Public meetings were organized by the tenant associations to give all residents the opportunity to hear the proposals in detail from the development team selected by NYCHA (New York City Housing Authority, under the U.S. Department of Housing and Urban Development). Over the course of 60 days, surveys and information packets were distributed at meetings, online and to every apartment so that eligible tenants 18 years and older could have their say. More than 35 public meetings were attended by 1,500 people prior to the voting.

The non-profit Citizens Housing and Planning Council (CHPC), with Howard Slatkin as executive director, organized the voting and tallying procedures. “Essence Development, NYCHA, and the resident leaders at Fulton and Elliott-Chelsea have achieved exceptionally high resident participation, ensuring that residents have an active role in shaping the future of their homes,” Slatkin wrote in a statement. The turnout was better than the recent local primary public elections.

Even before 2019, NYCHA and the city have been working on ways to resolve the projected capital investment need of $78.3 billion for its 328 developments. The Fulton/Elliott-Chelsea PACT Project (Permanent Affordable Commitment Together) is a critical part of NextGeneration NYCHA, the Authority’s 10-year strategic plan to repair the 2,055 Chelsea area public housing units. The goal is to improve residents’ quality of life and to make major improvements to the housing developments, while preserving long-term affordability and maintaining strong resident rights with a public-private partnership.

PACT, Related Companies partnering with Essence Development and NYCHA, is proposing Option 1A. This will temporarily relocate the 436 West 27th Drive tenants (Hudson Guild Building) to a newly built rental tower at 311 Eleventh Avenue. New larger apartment towers will be built in its place, so all existing NYCHA families can be resettled in the new buildings without further interim relocations. The new buildings are planned to include dishwashers, washers and dryers, and high-performance resident-controlled heating and cooling systems.

Then, more mixed-income housing will be built on other sites as they are cleared. Leasing, operating and managing the development is the responsibility of the PACT. They will report their operations and governance to NYCHA for review.

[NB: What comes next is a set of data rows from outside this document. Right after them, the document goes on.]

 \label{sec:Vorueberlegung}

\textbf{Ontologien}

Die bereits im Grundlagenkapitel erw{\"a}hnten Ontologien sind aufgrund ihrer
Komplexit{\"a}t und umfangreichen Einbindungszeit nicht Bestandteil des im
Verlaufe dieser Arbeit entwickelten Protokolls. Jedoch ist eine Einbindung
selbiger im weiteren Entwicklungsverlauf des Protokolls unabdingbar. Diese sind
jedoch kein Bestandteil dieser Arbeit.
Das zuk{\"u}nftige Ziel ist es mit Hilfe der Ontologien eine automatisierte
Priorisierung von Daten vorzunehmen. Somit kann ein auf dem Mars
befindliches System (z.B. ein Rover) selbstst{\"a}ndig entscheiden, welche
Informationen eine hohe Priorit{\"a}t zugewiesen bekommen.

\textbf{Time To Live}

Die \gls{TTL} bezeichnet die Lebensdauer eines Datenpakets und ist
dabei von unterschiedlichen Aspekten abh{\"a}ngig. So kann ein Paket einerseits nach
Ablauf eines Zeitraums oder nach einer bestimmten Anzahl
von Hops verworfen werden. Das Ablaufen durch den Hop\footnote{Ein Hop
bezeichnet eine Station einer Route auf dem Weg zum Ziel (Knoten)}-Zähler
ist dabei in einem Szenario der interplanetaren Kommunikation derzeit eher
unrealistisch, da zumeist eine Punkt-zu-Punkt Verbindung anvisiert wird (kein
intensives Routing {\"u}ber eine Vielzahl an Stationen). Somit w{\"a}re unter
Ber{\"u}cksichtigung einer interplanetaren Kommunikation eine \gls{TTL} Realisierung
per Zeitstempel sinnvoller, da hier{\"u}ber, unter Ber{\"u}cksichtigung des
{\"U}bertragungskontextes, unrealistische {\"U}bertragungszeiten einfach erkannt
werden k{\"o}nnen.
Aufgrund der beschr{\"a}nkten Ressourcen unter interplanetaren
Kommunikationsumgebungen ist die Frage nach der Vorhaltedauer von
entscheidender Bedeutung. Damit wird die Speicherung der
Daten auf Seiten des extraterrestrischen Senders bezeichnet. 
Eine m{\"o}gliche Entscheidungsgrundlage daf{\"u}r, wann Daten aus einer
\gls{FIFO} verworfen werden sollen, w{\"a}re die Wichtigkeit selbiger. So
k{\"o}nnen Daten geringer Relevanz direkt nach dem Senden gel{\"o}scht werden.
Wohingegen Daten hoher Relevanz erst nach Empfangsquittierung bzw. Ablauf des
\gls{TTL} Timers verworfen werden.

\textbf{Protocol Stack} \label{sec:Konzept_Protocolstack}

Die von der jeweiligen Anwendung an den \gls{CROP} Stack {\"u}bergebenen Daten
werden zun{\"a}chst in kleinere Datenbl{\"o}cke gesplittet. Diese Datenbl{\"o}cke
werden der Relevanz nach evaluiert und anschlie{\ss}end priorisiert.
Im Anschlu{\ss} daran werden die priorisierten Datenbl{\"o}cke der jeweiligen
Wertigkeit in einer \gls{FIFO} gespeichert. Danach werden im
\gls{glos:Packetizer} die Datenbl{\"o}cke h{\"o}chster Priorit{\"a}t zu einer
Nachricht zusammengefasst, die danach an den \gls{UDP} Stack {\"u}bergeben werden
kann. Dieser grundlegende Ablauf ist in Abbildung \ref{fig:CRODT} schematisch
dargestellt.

Developers will also build 3,500 mixed-income apartments and other community amenities on housing authority land. NYCHA CEO Lisa Bova-Hiatt said the project shows the “tremendous magnitude” of the needs and challenges NYCHA faces. The seven-member board of NYCHA currently has only four active members. Miguel Acevedo, Fulton Houses Tenant Association president and Elliott-Chelsea Tenant Association president Darlene Waters are among those in support of the transformational plan. It promises the best outcome for the future of the West Chelsea neighborhood.

Option 1A plans show the replacement of old buildings with new towers to accommodate all existing NYCHA residents, in red and yellow. This will be followed by mixed affordable, market rate and commercial (stores, etc.) buildings, in white. Credit: PACT.

Design guidelines for new construction go beyond the basic rules for NYCHA. They must apply Fair Housing Act (FHA) and NYC building codes, “Enterprise Green Communities” guidelines to optimize environmental resources and economize operations and “Active Design” guidelines to promote healthy lifestyle options in daily activities and amenities.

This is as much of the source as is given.